I am in favor of requiring private schools to proactively certify with the federal department of Education, that they are in fact teaching a substantially equivalent education to their respective state standard before federal funds could flow.


  1. To what extent are you concerned about the threat of climate change in disrupting agriculture in New York State in the coming decades? What, if any, policy changes should be made to ensure our farms are resilient?

I don’t have the expertise or insight into agriculture to understand what threat is posed by the onset of climate change. I would certainly be responsive to emerging issues regarding agriculture and agronomy by working in collaboration with scientists and farmers to mitigate any potential negative impacts on our food supply.


  1. Restrictions and suspensions of new work visas, especially for high-skilled workers in science and technology fields, could affect scientific progress and innovation. Do you agree with these restrictions? Why or why not?

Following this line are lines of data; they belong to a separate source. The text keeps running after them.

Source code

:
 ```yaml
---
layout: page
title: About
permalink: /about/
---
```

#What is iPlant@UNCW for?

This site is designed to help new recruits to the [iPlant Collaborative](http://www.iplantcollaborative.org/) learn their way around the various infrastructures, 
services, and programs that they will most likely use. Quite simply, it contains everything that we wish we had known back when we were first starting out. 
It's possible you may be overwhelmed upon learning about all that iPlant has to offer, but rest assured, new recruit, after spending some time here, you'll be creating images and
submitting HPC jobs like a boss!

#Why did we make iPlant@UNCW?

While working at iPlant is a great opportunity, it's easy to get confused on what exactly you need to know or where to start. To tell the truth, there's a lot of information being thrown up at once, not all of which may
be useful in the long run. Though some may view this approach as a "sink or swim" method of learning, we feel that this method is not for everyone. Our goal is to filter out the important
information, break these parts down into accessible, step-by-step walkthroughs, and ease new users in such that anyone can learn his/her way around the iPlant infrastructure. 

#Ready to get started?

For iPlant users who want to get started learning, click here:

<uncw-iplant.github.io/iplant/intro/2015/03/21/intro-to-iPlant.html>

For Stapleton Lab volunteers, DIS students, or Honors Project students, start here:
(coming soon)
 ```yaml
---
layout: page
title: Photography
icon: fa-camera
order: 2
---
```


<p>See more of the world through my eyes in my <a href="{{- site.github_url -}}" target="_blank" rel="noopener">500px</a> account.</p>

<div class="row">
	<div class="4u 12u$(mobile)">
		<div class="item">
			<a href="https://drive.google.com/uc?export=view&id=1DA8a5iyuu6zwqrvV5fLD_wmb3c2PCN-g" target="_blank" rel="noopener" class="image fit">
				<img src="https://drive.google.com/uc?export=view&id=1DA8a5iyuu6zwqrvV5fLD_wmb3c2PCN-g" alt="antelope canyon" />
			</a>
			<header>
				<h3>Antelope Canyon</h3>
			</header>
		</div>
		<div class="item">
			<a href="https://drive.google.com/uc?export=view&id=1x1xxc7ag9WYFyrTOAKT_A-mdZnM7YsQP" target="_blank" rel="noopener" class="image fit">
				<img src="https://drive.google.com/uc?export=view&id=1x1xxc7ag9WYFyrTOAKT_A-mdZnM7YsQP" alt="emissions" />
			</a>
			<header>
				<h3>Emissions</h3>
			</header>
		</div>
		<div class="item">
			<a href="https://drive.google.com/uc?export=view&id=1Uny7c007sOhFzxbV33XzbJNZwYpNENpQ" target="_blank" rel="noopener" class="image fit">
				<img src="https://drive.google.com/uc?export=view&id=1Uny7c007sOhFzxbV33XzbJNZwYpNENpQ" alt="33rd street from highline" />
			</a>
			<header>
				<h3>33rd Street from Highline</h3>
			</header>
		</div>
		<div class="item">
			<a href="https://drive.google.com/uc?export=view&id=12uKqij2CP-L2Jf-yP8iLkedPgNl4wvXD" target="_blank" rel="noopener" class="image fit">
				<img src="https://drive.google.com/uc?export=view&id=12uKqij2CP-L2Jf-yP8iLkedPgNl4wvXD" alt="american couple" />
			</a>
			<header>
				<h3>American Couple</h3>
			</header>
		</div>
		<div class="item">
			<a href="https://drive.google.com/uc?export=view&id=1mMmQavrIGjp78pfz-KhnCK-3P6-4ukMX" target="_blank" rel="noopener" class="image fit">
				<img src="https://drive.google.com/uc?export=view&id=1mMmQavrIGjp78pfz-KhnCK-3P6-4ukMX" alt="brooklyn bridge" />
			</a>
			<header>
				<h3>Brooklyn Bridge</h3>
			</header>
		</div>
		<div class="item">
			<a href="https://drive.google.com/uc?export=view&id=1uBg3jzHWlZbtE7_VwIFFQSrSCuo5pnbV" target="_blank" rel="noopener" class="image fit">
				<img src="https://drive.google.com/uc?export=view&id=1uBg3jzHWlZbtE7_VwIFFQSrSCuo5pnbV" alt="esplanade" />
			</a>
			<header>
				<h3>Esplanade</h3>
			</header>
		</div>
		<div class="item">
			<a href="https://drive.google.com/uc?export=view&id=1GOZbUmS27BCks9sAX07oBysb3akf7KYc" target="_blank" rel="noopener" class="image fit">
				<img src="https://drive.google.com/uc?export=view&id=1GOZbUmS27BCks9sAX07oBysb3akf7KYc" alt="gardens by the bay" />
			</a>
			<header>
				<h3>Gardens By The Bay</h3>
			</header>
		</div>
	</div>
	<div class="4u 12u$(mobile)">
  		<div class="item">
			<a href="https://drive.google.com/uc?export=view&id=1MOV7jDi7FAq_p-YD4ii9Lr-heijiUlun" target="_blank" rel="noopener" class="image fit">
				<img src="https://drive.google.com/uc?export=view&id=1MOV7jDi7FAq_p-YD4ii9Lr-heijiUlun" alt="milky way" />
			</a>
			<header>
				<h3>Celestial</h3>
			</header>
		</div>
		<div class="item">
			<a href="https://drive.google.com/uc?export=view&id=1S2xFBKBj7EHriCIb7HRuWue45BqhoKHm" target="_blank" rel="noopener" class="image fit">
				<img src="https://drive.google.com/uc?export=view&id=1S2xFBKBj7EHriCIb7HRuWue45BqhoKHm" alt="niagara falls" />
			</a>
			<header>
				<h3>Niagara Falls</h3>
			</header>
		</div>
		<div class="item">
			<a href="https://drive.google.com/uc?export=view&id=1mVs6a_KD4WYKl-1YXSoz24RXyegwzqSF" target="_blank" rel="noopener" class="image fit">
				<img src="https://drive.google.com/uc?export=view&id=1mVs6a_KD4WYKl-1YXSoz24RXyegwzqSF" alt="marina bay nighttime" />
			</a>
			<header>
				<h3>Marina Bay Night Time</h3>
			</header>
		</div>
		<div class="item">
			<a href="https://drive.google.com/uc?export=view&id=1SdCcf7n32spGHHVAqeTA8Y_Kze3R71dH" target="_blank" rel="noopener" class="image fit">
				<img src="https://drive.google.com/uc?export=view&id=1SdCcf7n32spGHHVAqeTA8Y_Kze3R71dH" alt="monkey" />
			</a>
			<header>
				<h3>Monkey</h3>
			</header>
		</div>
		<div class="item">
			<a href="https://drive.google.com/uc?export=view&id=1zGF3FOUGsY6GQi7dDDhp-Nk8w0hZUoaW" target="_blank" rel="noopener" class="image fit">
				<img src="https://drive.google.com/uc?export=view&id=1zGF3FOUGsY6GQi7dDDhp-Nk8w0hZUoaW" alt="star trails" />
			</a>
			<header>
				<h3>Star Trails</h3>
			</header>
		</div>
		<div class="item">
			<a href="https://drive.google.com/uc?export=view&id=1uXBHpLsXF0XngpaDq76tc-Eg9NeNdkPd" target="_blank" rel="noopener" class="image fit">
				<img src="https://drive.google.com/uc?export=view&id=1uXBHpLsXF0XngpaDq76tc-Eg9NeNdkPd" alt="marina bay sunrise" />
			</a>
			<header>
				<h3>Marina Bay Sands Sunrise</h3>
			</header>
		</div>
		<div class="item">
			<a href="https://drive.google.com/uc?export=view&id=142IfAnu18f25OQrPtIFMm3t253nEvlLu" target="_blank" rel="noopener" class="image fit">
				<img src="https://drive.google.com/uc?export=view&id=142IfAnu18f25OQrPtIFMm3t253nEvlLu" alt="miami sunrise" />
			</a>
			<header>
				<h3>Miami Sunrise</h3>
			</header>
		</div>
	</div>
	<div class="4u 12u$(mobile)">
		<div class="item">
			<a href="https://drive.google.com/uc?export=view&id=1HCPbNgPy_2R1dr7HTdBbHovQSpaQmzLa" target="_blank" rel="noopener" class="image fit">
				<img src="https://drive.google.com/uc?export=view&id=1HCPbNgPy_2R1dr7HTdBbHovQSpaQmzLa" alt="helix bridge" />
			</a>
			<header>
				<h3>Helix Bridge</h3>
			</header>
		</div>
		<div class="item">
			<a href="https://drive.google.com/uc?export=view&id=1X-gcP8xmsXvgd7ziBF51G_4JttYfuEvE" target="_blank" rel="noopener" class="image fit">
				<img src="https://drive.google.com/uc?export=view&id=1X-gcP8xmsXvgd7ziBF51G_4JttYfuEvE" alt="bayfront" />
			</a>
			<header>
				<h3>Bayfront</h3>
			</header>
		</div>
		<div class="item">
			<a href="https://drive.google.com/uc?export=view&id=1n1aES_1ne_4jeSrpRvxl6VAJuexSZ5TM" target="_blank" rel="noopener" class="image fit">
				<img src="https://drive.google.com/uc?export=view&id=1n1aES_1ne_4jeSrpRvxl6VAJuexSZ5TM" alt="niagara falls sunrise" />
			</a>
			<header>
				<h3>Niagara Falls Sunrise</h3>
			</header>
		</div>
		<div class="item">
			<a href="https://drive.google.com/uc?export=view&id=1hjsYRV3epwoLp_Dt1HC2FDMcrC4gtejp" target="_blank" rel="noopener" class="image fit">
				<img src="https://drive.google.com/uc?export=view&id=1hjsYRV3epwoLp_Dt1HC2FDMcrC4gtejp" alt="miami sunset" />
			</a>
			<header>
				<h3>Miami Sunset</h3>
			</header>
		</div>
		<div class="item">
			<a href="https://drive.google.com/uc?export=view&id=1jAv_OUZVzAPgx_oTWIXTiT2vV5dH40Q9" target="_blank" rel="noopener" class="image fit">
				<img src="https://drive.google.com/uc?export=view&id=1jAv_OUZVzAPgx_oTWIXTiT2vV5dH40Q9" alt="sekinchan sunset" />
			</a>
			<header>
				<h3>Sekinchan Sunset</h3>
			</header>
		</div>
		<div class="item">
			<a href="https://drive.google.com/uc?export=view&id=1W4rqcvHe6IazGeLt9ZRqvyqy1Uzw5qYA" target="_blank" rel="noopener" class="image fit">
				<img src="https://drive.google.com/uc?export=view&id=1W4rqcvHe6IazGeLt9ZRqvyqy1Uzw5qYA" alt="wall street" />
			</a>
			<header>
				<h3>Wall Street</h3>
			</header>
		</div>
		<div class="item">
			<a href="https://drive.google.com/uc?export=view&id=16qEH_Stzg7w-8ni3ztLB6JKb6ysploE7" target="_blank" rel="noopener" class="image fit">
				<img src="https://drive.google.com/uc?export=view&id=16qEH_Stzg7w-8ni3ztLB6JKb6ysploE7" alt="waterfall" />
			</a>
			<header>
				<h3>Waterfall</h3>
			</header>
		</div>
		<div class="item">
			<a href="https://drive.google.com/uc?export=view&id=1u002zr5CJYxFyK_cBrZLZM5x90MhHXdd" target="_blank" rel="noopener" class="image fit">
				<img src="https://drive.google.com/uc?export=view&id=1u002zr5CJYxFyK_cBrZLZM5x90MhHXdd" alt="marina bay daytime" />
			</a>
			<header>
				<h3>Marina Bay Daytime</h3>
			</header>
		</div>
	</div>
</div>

I am in favor using H1B visas and other programs to bring skilled workers into the United States when and where they are needed to keep America competitive. However, I believe we should take care not to overlook native talent when sourcing high skilled labor. I don’t have any specific insight to how these programs are administered, but I just want to be certain that we don’t make it so easy for employers to bring in workers from overseas that some of our own citizens miss out on opportunities to find work, advance and have successful careers in technology and other areas. This goes back to the education issue; in that we need to ensure that our high schools and community colleges prepare their graduates to effectively compete in the modern economy. 


  1. What is your position on the 1996 Dickey Amendment? What role should the federal government take in addressing issues relating to gun violence?

I do not agree with the Dickey Amendment. I feel that federal funded researched show be free to delve into the cause and effect of gun violence and pass on their findings to the public. However, I do think we need to be careful to ensure that any such research is not deliberately designed or presented in such a way to further a preordained political objective. Do the research and let the chips fall where they may.